Note de M. SIZAIRE : L’arrêt donnera lieu à des commentaires. Il est vrai qu’une servitude sans fonds dominant a de quoi surprendre le juriste. Mais les servitudes dont l’article L.451-1 du Code de l’Urbanisme, énoncent qu’elles sont dites « de cour commune » ne sont pas à proprement parler des servitudes, tout au moins au sens de l’article 637 du Code Civil, ce que confirme évidemment l’arrêt rapporté. Certes, en pratique, elle pourra prendre la forme d’une servitude, se traduisant par des interdictions de bâtir ou de surélever affectant un fonds pour permettre de construire sur un autre fonds, mais cela afin d’assurer le respect des normes en matière de construction, le respect du droit de l’urbanisme. Objectivement il s’agit de charges imposées à une propriété par des dispositions légales qui, à défaut d’un accord amiable, seront imposées par voie judiciaire (C. Urb., art. L.451-1), non pas pour l’utilité du fonds sur lequel les constructions seront édifiées mais, comme dit l’arrêt rapporté, « pour satisfaire aux prescriptions des règlements ».

On peut se poser la question de savoir si l’arrêt n’a pas une portée plus large qui serait dans la ligne de la reconnaissance d’une charge réelle, ayant un caractère perpétuel, à la fois unilatérale et autonome.

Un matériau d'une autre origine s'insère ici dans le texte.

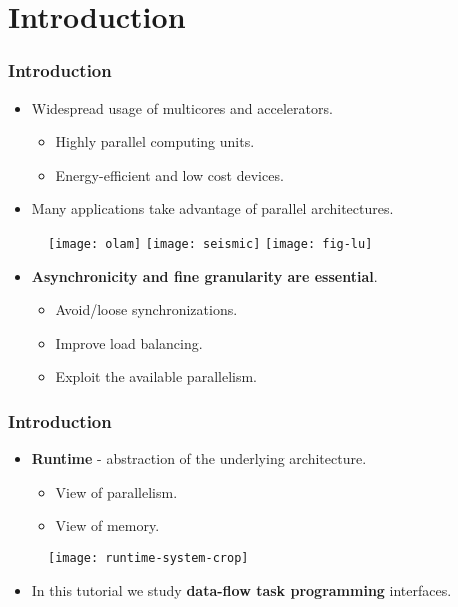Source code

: \section{Introduction}
\begin{frame}
  \frametitle{Introduction}
  \begin{itemize}
  \item Widespread usage of multicores and accelerators.
    \begin{itemize}
    \item Highly parallel computing units.
    \item Energy-efficient and low cost devices.
    \end{itemize}

  \item Many applications take advantage of parallel architectures.
  \end{itemize}
  \begin{center}
    \begin{figure}
      \texttt{[image: olam]}
      \hspace{2mm}
      \texttt{[image: seismic]}
      \hspace{2mm}
      \texttt{[image: fig-lu]}
    \end{figure}
  \end{center}
  \begin{itemize}
  \item {\bf Asynchronicity and fine granularity are essential}.
    \begin{itemize}
    \item Avoid/loose synchronizations.
    \item Improve load balancing.
    \item Exploit the available parallelism.
    \end{itemize}
  \end{itemize}
\end{frame}
\begin{frame}
  \frametitle{Introduction}
  \begin{itemize}
  \item {\bf Runtime} - abstraction of the underlying architecture.
    \begin{itemize}
    \item View of parallelism.
    \item View of memory.
    \end{itemize}
  \end{itemize}
  \begin{figure}
  \centering
  \texttt{[image: runtime-system-crop]}
  \end{figure}
  \begin{itemize}
  \item {\large In this tutorial we study {\bf data-flow task programming} interfaces.}
  \end{itemize}
\end{frame}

En l’espèce, les propriétaires de trois immeubles distincts s’étaient obligés envers la Ville de PARIS à aménager entre eux et à maintenir à perpétuité, dans ces immeubles, des cours et des courettes, en continuité, d’une certaine superficie, libres de toute construction. Par la suite, beaucoup plus récemment, un immeuble avait été placé sous le régime de la copropriété. Entre temps, les cours de cet immeuble avaient été bâties dès 1928. Le règlement de copropriété avait été établi en conséquence et les cours qui avaient été couvertes de constructions constituées en lots.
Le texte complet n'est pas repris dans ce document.